How Much Life Insurance Do I Need?

Life Insurance for Family Needs

Ranges of 10-15 times your gross income are common for families with children.

For many consumers, life insurance is intended to maintain their beneficiaries’ lifestyles upon the death. Basic principles of insurance suggest that we should be looking at catastrophic financial loss. Combining these two points means that we should look at what financial aspect is lost in the event of a family member’s premature death – and for many of us that is our income.

Our income or our paycheque drives our lifestyles and our standard of living. Upon death, that paycheque is lost. If we treat life insurance as a replacement yearly paycheque instead of a lump sum, then we can use it to solve our standard of living problem upon our death. (Mortgages and other debt are not financial losses, they’re simply part of the lifestyle covered by income so we don’t generally treat them seperately.)

  • How much of your income does your family need to live on?
  • If you passed tomorrow, how long would your family need that income for?

Answering those two questions lets you calculate a total life insurance amount that will maintain your family’s standard of living. We recommend that you try different scenarios in order to get a sense of a range of coverage amounts. Also, keep track of how long you need to replace your income as you’ll use that number in step 2 where you review the types of insurance.

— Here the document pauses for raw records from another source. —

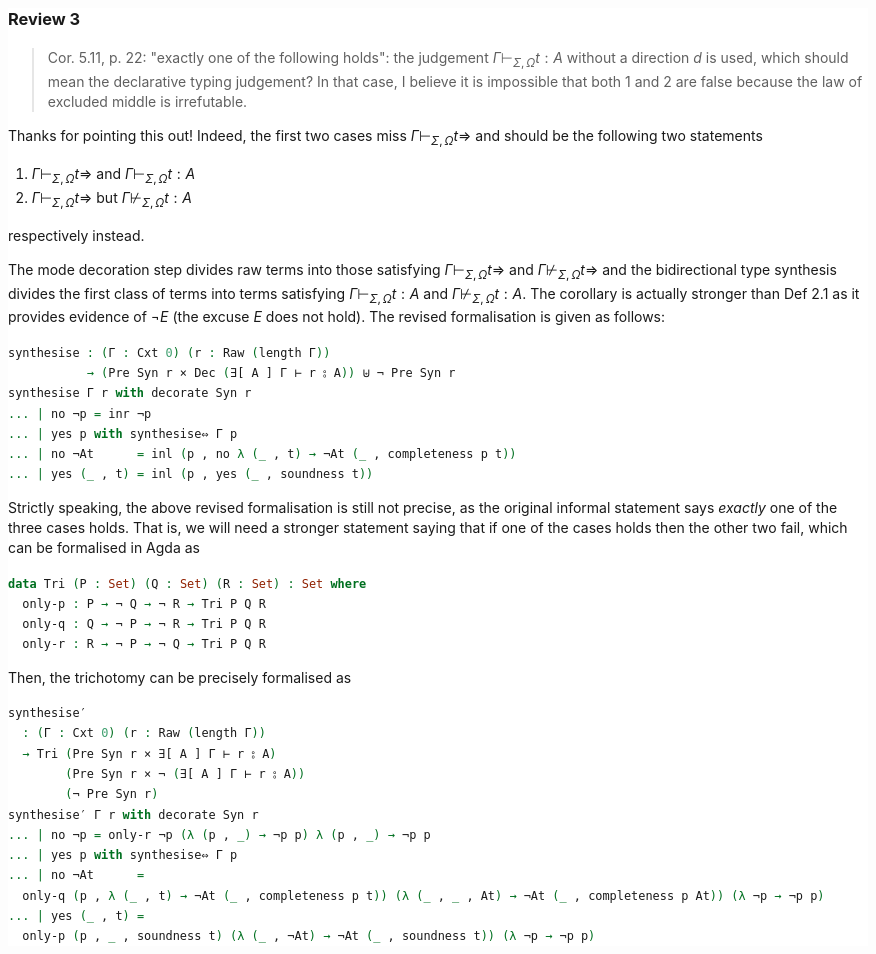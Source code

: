 ### Review 3

> Cor. 5.11, p. 22: "exactly one of the following holds": the judgement $\Gamma
> \vdash_{\Sigma,\Omega} t : A$ without a direction $d$ is used, which should
> mean the declarative typing judgement? In that case, I believe it is
> impossible that both 1 and 2 are false because the law of excluded middle is
> irrefutable.

Thanks for pointing this out! Indeed, the first two cases miss $\Gamma
\vdash_{\Sigma, \Omega} t \Rightarrow$ and should be the following two
statements

1. $\Gamma \vdash_{\Sigma, \Omega} t \Rightarrow$
   and $\Gamma \vdash_{\Sigma, \Omega} t : A$ 
2. $\Gamma \vdash_{\Sigma, \Omega} t \Rightarrow$
   but $\Gamma \nvdash_{\Sigma, \Omega} t : A$

respectively instead.

The mode decoration step divides raw terms into those satisfying $\Gamma
\vdash_{\Sigma, \Omega} t \Rightarrow$ and $\Gamma \nvdash_{\Sigma, \Omega} t
\Rightarrow$ and the bidirectional type synthesis divides the first class of
terms into terms satisfying $\Gamma \vdash_{\Sigma, \Omega} t : A$ and $\Gamma
\nvdash_{\Sigma, \Omega} t : A$.  The corollary is actually stronger than Def
2.1 as it provides evidence of $\neg E$ (the excuse $E$ does not hold). The
revised formalisation is given as follows:

```agda
synthesise : (Γ : Cxt 0) (r : Raw (length Γ))
           → (Pre Syn r × Dec (∃[ A ] Γ ⊢ r ⦂ A)) ⊎ ¬ Pre Syn r
synthesise Γ r with decorate Syn r
... | no ¬p = inr ¬p
... | yes p with synthesise⇔ Γ p
... | no ¬At      = inl (p , no λ (_ , t) → ¬At (_ , completeness p t))
... | yes (_ , t) = inl (p , yes (_ , soundness t))           
```

Strictly speaking, the above revised formalisation is still not precise, as the
original informal statement says *exactly* one of the three cases holds. That
is, we will need a stronger statement saying that if one of the cases holds
then the other two fail, which can be formalised in Agda as

```agda
data Tri (P : Set) (Q : Set) (R : Set) : Set where
  only-p : P → ¬ Q → ¬ R → Tri P Q R
  only-q : Q → ¬ P → ¬ R → Tri P Q R
  only-r : R → ¬ P → ¬ Q → Tri P Q R
```

Then, the trichotomy can be precisely formalised as

```agda
synthesise′
  : (Γ : Cxt 0) (r : Raw (length Γ))
  → Tri (Pre Syn r × ∃[ A ] Γ ⊢ r ⦂ A)
        (Pre Syn r × ¬ (∃[ A ] Γ ⊢ r ⦂ A))
        (¬ Pre Syn r)
synthesise′ Γ r with decorate Syn r
... | no ¬p = only-r ¬p (λ (p , _) → ¬p p) λ (p , _) → ¬p p 
... | yes p with synthesise⇔ Γ p
... | no ¬At      =
  only-q (p , λ (_ , t) → ¬At (_ , completeness p t)) (λ (_ , _ , At) → ¬At (_ , completeness p At)) (λ ¬p → ¬p p)
... | yes (_ , t) =
  only-p (p , _ , soundness t) (λ (_ , ¬At) → ¬At (_ , soundness t)) (λ ¬p → ¬p p)
```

How much life insurance do I need?
Your annual income:
Percent of Income Needed:
Interest Rate:
Inflation Rate:
Number of Years to Replace Income:
Based on the above assumptions, you need approximately $670,520 of life insurance to produce an income of $40,000 for 20 years.
Year Insurance - Income + Interest = Remaining Insurance

Life Insurance Dual Income No Kids

Outstanding mortgage amount plus other debt is a common amount for dual income no kids.

Two income earning spouses without any other financial dependants often assume that each partner would not be able to maintain the family home and mortgage but would be OK otherwise. This situation covers both Dual Income No Kids, as well as younger empty-nesters who are still earning a paycheque.

While you can certainly use the above calculator and an assumption of each spouse’s income required to maintain lifestyles, in this case a simplification often works well. Simply take the amount of the mortgage plus any debt repayment as the amount of coverage required. In the event of a spouse’s death the surviving spouse is assumed to be able to maintain their lifestyle using their own income now that the mortgage and debt is paid off.

Final and Burial Expenses

Amounts of $10,000 to $50,000 are common for final expense life insurance.

If you are seeking final expense life insurance there’s a number of factors you may consider including:

  • Burial costs vary but amounts between $10,000 to $25,000 are common.
  • Debt cleanup, simply the cost of any expected remaining debt upon your passing.
  • Estate creation which is the technical term for “leaving money behind to beneficiaries’.

Simply total any or all of those three points to arrive at a total.

Group Benefits/Life Insurance at Work

Generally you should ignore your life insurance at work when calculating your total, or treat it as rounding or top-up.

Workplace life insurance has a number of problems when compared to individual life insurance policies. Workplace life insurance:

  • has premiums that are not guaranteed, and can change every year.
  • has premiums that increase every 5 years of age – so exercise caution when comparing this year’s workplace premiums that increase, with life insurance premiums that remain level for possibly decades.
  • If you lose your job or workplace benefits are reduced, then the coverage can become problematic.

These deficiencies mean you should exercise caution when accounting for workplace life insurance in your overall coverage needs.